In a typical diesel engine, the combustion process is initiated by the direct injection of fuel into an environment of highly compressed air within a combustion chamber. The fuel ignites almost instantaneously upon contact with the compressed air, and produces a diffusion flame or flame front extending along the plumes of the injected fuel. With this type of combustion process, relatively hot and relatively cool regions can coexist within the combusting fuel. This variation in combustion temperature can contribute to the production of undesirable emissions products. For example, nitrogen oxides may be formed in the hot peripheral zones while soot may be formed in the cooler areas.
Combustion in an HCCI engine, on the other hand, takes place spontaneously and homogeneously without flame propagation. In the HCCI engine, fuel is homogeneously premixed with air, but with a high ratio of air to fuel. For example, an injection system may inject into a combustion chamber a metered dose of fuel. During the ensuing moments, fuel and air throughout the combustion chamber have time to mix, forming a nearly uniform mixture. As the piston nears top dead center (TDC) of the compression stroke, compression heating of the piston within the cylinder causes this mixture to auto-ignite (spontaneously combust). The resulting spontaneous burn produces a flameless energy release in a large zone almost simultaneously.
In this type of combustion, there is no flame front and a substantially homogeneous temperature exists throughout the combustion chamber. As a result, less NOx and particulate matter emissions are produced, as compared to a typical spark ignited or diesel engine.
One challenge associated with HCCI engines relates to combustion timing control. Particularly, specific quantities of fuel and air in the combustion chamber must be precisely maintained in order to ensure auto-ignition at intended times. Supplying appropriate amounts of fuel and air to the combustion chamber and maintaining a desired combustion timing become especially challenging under changing engine operating conditions. Unlike traditional engines whose combustion timing can be controlled by varying the initial conditions of a combustion event (e.g., injection amount, injection timing, etc.), the combustion event in an HCCI engine depends on both the initial conditions and the ongoing conditions in the combustion chamber. To provide a desired combustion timing, in response to an operator changing the position of an accelerator, for example, the HCCI power system must ascertain initial cylinder conditions and then estimate temperature later in the cycle based on measured cylinder pressures. Any inaccuracy in this predictive element can lead to transient control problems in an HCCI engine.
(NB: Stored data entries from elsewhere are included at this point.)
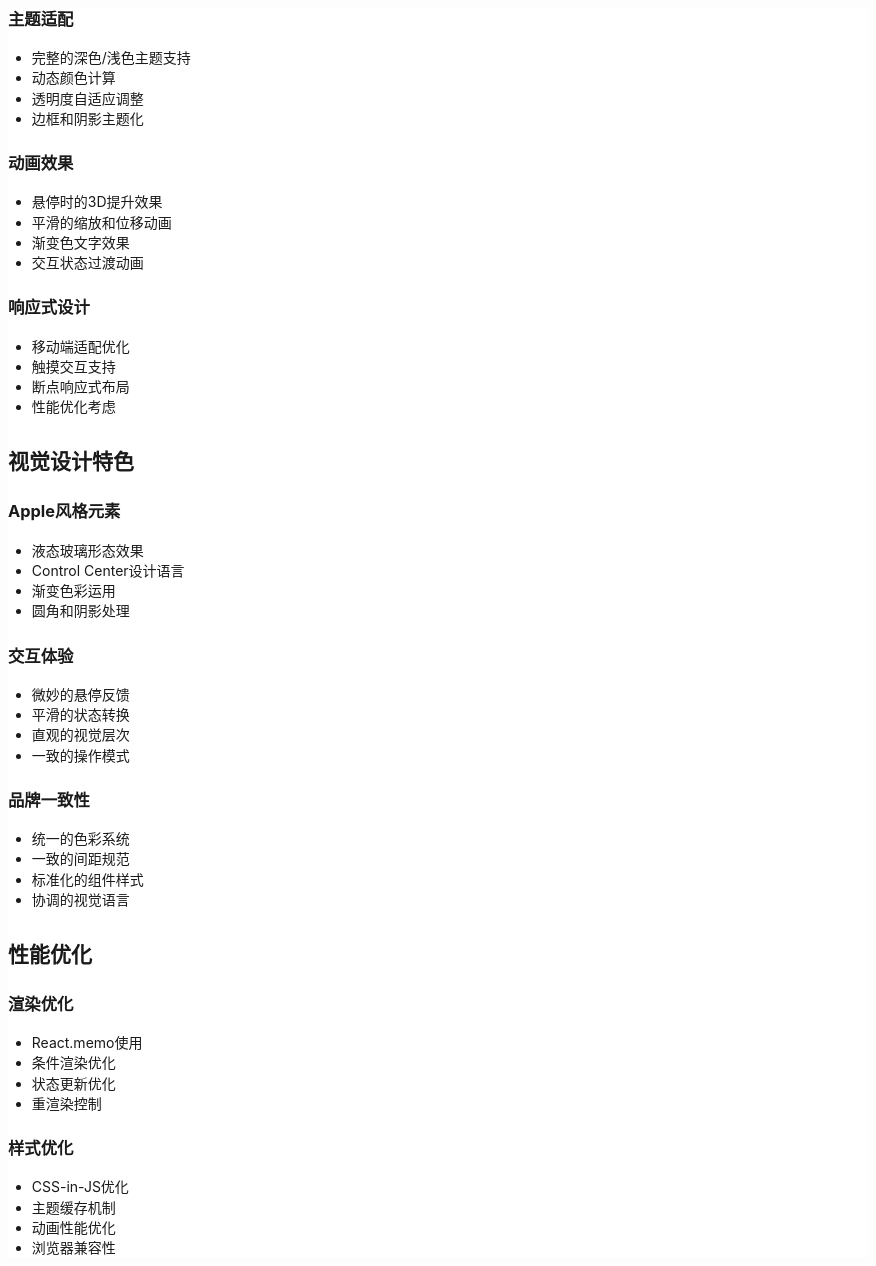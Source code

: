 ### 主题适配
- 完整的深色/浅色主题支持
- 动态颜色计算
- 透明度自适应调整
- 边框和阴影主题化

### 动画效果
- 悬停时的3D提升效果
- 平滑的缩放和位移动画
- 渐变色文字效果
- 交互状态过渡动画

### 响应式设计
- 移动端适配优化
- 触摸交互支持
- 断点响应式布局
- 性能优化考虑

## 视觉设计特色

### Apple风格元素
- 液态玻璃形态效果
- Control Center设计语言
- 渐变色彩运用
- 圆角和阴影处理

### 交互体验
- 微妙的悬停反馈
- 平滑的状态转换
- 直观的视觉层次
- 一致的操作模式

### 品牌一致性
- 统一的色彩系统
- 一致的间距规范
- 标准化的组件样式
- 协调的视觉语言

## 性能优化

### 渲染优化
- React.memo使用
- 条件渲染优化
- 状态更新优化
- 重渲染控制

### 样式优化
- CSS-in-JS优化
- 主题缓存机制
- 动画性能优化
- 浏览器兼容性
To improve the operating characteristics of an HCCI engine-based power system, especially under transient operating conditions, there exists a need for a more accurate predictive methodology. For example, the capability to accurately model the characteristics of a future combustion event may enable an HCCI engine control system to maximize the probability that the combustion event occurring in the next engine cycle meets a desired set of performance characteristics.
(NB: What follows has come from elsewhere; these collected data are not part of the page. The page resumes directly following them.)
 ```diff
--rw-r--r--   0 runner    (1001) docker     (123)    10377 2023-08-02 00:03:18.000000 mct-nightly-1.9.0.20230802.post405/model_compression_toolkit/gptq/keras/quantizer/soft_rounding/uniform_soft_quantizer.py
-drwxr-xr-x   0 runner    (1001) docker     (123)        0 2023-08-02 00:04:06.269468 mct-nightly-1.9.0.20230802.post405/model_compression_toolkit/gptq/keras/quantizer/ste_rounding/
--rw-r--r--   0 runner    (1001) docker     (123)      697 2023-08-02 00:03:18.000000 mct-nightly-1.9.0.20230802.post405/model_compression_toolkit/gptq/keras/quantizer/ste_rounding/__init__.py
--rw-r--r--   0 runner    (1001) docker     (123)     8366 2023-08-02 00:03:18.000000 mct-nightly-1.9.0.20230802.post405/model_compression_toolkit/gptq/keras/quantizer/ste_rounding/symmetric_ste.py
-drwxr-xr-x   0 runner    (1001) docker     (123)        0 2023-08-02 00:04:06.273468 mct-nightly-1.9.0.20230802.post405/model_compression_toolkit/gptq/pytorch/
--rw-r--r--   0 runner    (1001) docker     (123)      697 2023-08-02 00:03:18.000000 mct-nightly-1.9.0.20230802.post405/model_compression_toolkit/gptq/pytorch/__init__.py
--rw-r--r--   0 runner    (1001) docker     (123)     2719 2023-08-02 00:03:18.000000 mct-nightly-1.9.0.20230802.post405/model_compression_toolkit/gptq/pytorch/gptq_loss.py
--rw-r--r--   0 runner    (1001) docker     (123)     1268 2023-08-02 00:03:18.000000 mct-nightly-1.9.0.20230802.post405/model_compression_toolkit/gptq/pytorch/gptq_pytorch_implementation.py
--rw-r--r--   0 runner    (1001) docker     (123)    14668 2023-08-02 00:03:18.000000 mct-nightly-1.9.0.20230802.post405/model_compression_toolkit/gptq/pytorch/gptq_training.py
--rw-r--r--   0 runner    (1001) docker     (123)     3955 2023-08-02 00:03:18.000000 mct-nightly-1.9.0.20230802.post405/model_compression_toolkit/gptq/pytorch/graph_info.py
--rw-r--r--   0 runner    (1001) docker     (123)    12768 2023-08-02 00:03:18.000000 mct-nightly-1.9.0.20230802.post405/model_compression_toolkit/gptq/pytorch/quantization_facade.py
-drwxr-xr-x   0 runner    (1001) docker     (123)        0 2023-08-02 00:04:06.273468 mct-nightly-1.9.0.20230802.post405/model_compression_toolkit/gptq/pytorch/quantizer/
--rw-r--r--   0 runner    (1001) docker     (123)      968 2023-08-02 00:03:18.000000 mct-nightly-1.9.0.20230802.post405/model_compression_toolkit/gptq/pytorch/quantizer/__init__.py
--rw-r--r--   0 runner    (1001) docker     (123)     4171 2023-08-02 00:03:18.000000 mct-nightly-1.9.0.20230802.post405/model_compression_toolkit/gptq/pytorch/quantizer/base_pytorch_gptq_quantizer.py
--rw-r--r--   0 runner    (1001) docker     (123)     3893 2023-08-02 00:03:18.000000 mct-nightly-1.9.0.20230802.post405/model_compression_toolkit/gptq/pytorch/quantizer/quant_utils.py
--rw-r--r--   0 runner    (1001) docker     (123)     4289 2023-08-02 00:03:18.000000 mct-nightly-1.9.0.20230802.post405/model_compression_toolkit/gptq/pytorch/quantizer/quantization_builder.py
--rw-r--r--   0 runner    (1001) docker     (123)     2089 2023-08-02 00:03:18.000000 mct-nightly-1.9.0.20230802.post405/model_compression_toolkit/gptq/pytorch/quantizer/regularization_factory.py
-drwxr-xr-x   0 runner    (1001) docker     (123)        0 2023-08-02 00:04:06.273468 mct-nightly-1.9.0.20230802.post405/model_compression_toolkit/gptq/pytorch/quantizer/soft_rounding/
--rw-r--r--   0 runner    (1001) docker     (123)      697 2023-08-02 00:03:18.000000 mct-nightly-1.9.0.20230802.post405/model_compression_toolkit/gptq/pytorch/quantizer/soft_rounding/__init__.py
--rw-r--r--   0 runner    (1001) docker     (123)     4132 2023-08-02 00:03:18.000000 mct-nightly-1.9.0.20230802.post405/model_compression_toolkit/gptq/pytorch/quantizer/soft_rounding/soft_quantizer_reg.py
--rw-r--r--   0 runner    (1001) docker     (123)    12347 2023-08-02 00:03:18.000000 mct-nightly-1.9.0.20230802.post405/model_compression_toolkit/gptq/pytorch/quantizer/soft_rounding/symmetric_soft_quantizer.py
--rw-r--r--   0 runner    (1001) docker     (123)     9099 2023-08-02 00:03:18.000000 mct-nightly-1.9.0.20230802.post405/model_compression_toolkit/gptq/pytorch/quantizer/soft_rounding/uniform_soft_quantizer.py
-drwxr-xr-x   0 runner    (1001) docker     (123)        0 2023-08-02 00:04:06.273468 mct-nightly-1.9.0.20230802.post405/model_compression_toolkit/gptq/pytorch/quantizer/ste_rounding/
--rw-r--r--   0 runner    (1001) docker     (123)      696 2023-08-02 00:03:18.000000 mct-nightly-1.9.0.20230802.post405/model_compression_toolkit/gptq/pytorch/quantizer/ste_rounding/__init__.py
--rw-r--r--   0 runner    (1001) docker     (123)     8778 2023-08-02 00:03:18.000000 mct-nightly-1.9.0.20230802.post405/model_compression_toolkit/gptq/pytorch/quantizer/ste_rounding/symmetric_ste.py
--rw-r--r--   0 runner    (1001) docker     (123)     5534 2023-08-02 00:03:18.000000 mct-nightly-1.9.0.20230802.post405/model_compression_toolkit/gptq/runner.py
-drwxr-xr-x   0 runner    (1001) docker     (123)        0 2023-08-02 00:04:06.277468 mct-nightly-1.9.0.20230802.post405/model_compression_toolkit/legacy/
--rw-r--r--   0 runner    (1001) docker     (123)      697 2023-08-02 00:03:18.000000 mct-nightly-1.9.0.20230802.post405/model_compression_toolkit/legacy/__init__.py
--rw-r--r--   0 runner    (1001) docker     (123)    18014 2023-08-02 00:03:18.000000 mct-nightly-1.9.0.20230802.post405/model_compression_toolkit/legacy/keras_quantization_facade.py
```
At least one predictive control system has been developed in an attempt to accurately control the operation of an engine subject to transient changes of target outputs. Specifically, international patent publication no. WO 03/065135 (“the '135 publication”) discloses a control system in which a predictive model is employed to predict the outputs of the system in response to candidate new values for the inputs of the system. Based on the predicted response, the control system of the '135 publication determines inputs to the system that will cause the system outputs to match the target outputs as closely as possible.
While the system of the '135 patent may be capable of selecting an optimum candidate set of inputs based on a predictive model, the system of the '135 patent includes several shortcomings. For example, the system of the '135 patent relies exclusively upon predictive models (e.g., lookup tables including experimentally obtained data) that use interpolation to generate candidate sets of input values. This technique may be incapable of providing a desired level of accuracy under all conditions. Further, the system of the '135 publication is specifically aimed at the operation of exhaust gas recirculation (EGR) systems in traditional diesel engines including variable geometry turbochargers. The control system of the '135 patent may be unsuitable for providing the predictive capability necessary for operating an HCCI engine-based power system.
The presently disclosed systems and methods are directed to overcoming one or more of the problems set forth above.